Well, you have to choose, right?

I've been studying Sri Aurobindo for 50 years and feel like I am just beginning, just an amateur. There are so many who know much more than me and I barely know anything.

If you want to recommend I consider your views, how much time do you want me to invest? I looked at it and found nothing inspiring about it. That doesn't necessarily reflect on it, but at least here in Asheville, we only have 24 hours in the day, and at least 8 of them I use for Dream Yoga. If I'm going to consider starting all over, there would need to be some indication that it's worthwhile to me.

From "The Hour of God"

The world is a movement of God in His own being; we are the centres and knots of divine consciousness which sum up and support the processes of His movement. The world is His play with His own self-conscious delight, He who alone exists, infinite, free and perfect; we are the self-multiplications of that conscious delight, thrown out into being to be His playmates. The world is a formula, a rhythm, a symbol-system expressing God to Himself in His own consciousness, — it has no material existence but exists only in His consciousness and self-expression; we, like God, are in our inward being That which is expressed, but in our outward being terms of that formula, notes of that rhythm, symbols of that system. Let us lead forward God’s movement, play out His play, work out His formula, execute His harmony, express Him through ourselves in His system. This is our joy and our self-fulfilment; to this end we who transcend & exceed the universe, have entered into universe-existence.

****************

Mirra Alfassa studied Kabbalistic mysticism with Max Theon, before having a vision of an Indian man who she was to study with, and several years later recognizing him when she met Sri Aurobindo in 1914.
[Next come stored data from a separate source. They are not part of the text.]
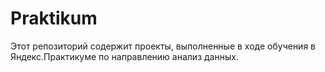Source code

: # Praktikum
Этот репозиторий содержит проекты, выполненные в ходе обучения в Яндекс.Практикуме по направлению анализ данных.
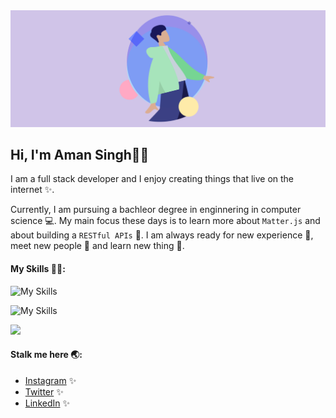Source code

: <img src="westernfrog.jpg" alt="a banner that shows my name">

## Hi, I'm Aman Singh👋🐸
<p>I am a full stack developer and I enjoy creating things that live on the internet ✨.
<br>

Currently, I am pursuing a bachleor degree in enginnering in computer science 💻. My main focus these days is to learn more about `Matter.js` and about building a `RESTful APIs`  🐷. I am always ready for new experience 🐥, meet new people 🐸 and learn new thing 🤩.</p>

#### My Skills 🧑‍💻:
![My Skills](https://skillicons.dev/icons?i=html,css,js,c,cpp,python)

![My Skills](https://skillicons.dev/icons?i=bootstrap,mongodb,expressjs,react,nodejs,git)


<p>
<img src="https://github-readme-stats.vercel.app/api/top-langs?username=westernfrog&layout=compact&theme=tokyonight">
</p>

#### Stalk me here 🌏:
- <a href="https://www.instagram.com/iam__amansingh">Instagram</a> ✨
- <a href="https://twitter.com/iam__amansingh">Twitter</a> ✨
- <a href="https://www.linkedin.com/in/amansingh123">LinkedIn</a> ✨



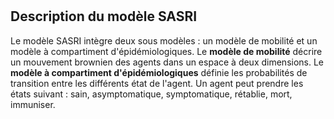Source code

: # 

## Description du modèle SASRI

Le modèle SASRI intègre deux sous modèles : un modèle de mobilité et un modèle à compartiment d'épidémiologiques.
Le **modèle de mobilité** décrire un mouvement brownien des agents dans un espace à deux dimensions. Le **modèle à compartiment d'épidémiologiques** définie les probabilités de transition entre les différents état de l'agent. Un agent peut prendre les états suivant : sain, asymptomatique, symptomatique, rétablie, mort, immuniser.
Sri Aurobindo worked daily on his epic poem, Savitri, from 1910 to 1950. Mirra used to come downstairs to visit Sri Aurobindo in the mornings, and find he had written about an experience she had had the night before.

Here is one of her experiences he wrote about (From Book 7, Canto 7)

************

Out of the infinitudes all came to her,

Into the infinitudes sentient she spread,

Infinity was her own natural home.

Nowhere she dwelt, her spirit was everywhere,

The distant constellations wheeled round her;

Earth saw her born, all worlds were her colonies,

The greater worlds of life and mind were hers;

All Nature reproduced her in its lines,

Its movements were large copies of her own.

She was the single self of all these selves,

She was in them and they were all in her.

This first was an immense identity

In which her own identity was lost:

What seemed herself was an image of the Whole.

She was a subconscient life of tree and flower,

The outbreak of the honied buds of spring;

She burned in the passion and splendour of the rose,

She was the red heart of the passion-flower,

The dream-white of the lotus in its pool.

Out of subconscient life she climbed to mind,

She was thought and the passion of the world's heart,

She was the godhead hid in the heart of man,

She was the climbing of his soul to God.

The cosmos flowered in her, she was its bed.

She was Time and the dreams of God in Time;

She was Space and the wideness of his days.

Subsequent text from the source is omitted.